● **Aim of the exercise**:
Wherever the string "from" appears in the records, return the line that holds it.

*** Block opens ***

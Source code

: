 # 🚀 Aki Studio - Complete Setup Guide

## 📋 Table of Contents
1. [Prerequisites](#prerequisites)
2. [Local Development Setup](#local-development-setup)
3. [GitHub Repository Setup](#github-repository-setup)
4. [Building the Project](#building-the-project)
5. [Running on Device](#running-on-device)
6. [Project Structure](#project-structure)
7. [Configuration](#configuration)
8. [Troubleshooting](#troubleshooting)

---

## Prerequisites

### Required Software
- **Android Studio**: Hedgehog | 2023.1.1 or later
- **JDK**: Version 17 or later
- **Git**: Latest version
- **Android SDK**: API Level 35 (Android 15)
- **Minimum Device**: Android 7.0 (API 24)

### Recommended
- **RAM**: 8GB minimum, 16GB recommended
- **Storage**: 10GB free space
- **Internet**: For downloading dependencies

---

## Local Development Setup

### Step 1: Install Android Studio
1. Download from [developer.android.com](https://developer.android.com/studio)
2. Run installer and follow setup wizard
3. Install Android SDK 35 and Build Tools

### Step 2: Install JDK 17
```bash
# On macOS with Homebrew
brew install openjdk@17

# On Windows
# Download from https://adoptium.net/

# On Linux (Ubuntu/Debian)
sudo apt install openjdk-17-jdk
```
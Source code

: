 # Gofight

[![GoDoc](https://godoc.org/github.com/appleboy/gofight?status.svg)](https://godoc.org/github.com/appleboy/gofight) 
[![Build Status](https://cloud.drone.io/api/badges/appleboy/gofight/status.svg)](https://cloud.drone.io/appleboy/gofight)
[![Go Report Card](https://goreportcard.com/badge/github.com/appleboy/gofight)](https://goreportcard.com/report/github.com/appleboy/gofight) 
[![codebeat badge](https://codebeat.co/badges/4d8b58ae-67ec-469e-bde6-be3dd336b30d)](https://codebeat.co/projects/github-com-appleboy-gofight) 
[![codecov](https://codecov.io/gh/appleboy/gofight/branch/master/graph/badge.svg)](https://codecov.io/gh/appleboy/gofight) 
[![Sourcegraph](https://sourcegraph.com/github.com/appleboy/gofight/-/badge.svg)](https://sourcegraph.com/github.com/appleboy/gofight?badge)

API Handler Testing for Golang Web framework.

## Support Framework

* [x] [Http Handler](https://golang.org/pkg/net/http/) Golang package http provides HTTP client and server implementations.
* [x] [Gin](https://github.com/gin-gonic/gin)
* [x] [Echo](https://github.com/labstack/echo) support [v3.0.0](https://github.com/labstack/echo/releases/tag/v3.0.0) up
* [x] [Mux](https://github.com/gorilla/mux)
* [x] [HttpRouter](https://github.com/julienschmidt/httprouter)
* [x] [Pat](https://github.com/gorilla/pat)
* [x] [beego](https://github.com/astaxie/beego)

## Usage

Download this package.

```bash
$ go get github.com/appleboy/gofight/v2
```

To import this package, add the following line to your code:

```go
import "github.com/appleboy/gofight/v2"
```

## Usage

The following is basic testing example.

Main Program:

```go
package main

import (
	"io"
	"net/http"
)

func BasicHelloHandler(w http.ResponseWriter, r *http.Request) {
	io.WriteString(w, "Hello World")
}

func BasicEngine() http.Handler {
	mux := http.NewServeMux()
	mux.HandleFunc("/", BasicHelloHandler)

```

*** Block closes ***

● **Result below**:
1. Download from [developer.android.com](https://developer.android.com/studio)
# Download from https://adoptium.net/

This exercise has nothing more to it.